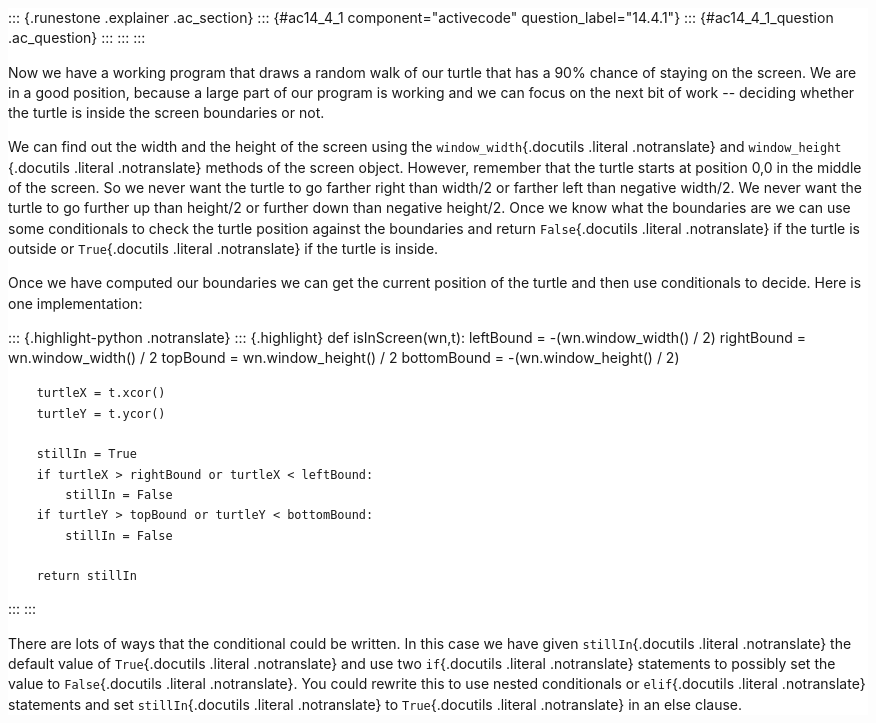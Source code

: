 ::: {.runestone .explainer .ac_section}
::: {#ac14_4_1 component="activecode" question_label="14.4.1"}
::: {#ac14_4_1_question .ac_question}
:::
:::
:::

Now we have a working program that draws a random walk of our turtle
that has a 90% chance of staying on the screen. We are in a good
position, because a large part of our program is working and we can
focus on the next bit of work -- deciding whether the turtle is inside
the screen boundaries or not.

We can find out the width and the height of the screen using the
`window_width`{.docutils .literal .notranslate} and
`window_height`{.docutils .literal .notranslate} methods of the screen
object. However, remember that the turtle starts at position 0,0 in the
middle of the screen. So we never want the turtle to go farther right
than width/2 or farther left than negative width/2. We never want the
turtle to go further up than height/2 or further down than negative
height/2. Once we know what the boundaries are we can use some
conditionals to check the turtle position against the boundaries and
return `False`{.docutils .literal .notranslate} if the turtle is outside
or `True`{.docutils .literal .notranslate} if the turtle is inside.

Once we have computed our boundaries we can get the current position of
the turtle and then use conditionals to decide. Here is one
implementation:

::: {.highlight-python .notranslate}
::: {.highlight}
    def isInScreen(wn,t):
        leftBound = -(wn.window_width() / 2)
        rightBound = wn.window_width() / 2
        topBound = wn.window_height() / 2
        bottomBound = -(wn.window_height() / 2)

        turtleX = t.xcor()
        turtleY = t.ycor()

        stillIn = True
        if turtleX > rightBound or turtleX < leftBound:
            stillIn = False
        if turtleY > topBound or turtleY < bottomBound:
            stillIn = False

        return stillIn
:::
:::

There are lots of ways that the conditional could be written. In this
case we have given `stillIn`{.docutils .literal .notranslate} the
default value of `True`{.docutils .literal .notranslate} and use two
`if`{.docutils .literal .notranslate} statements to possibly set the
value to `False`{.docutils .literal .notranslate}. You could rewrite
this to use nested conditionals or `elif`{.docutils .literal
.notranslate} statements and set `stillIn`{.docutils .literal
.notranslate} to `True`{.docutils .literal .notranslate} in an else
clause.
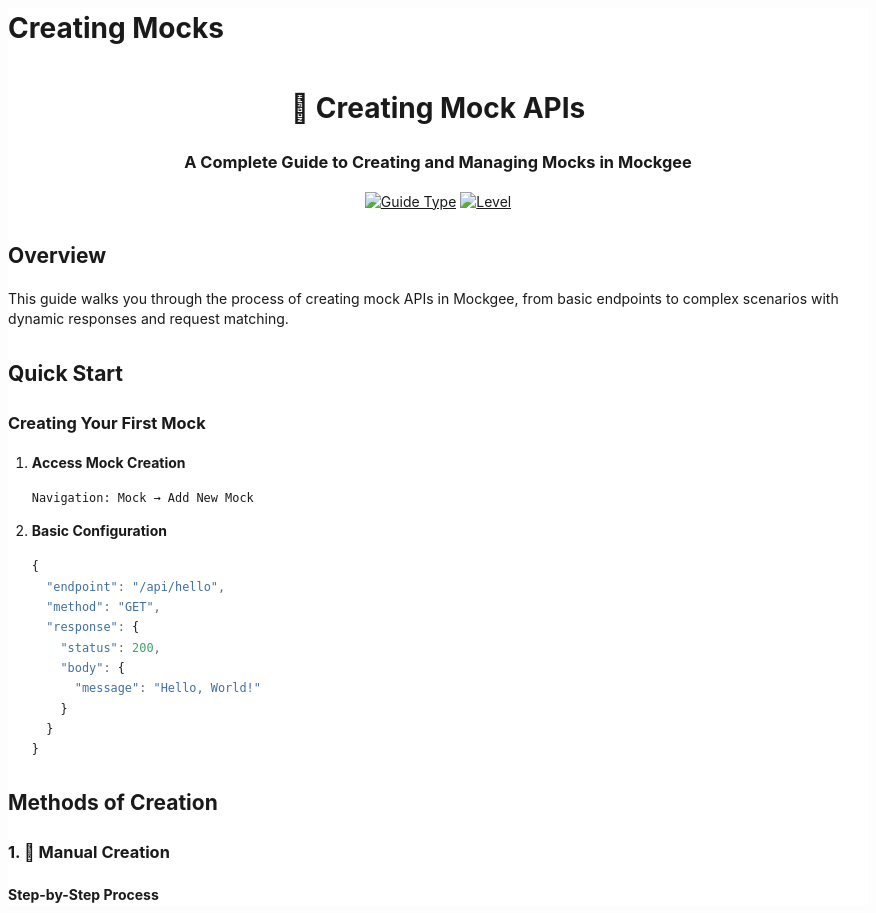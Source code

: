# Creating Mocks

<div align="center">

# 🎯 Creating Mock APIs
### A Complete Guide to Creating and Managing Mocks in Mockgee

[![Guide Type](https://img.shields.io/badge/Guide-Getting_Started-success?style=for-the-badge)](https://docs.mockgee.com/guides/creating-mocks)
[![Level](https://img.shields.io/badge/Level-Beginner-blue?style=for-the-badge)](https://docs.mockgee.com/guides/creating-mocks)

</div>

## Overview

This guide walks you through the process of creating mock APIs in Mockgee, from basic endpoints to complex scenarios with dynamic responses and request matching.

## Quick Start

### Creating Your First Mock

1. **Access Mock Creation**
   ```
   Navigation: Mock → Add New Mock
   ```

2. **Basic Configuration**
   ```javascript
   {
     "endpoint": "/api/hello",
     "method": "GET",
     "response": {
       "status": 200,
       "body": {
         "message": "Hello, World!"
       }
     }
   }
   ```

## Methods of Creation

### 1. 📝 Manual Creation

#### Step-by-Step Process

_To do:_ Show the lines of the data that hold the word "never".

_Response box:_
middle of the screen. So we never want the turtle to go farther right
than width/2 or farther left than negative width/2. We never want the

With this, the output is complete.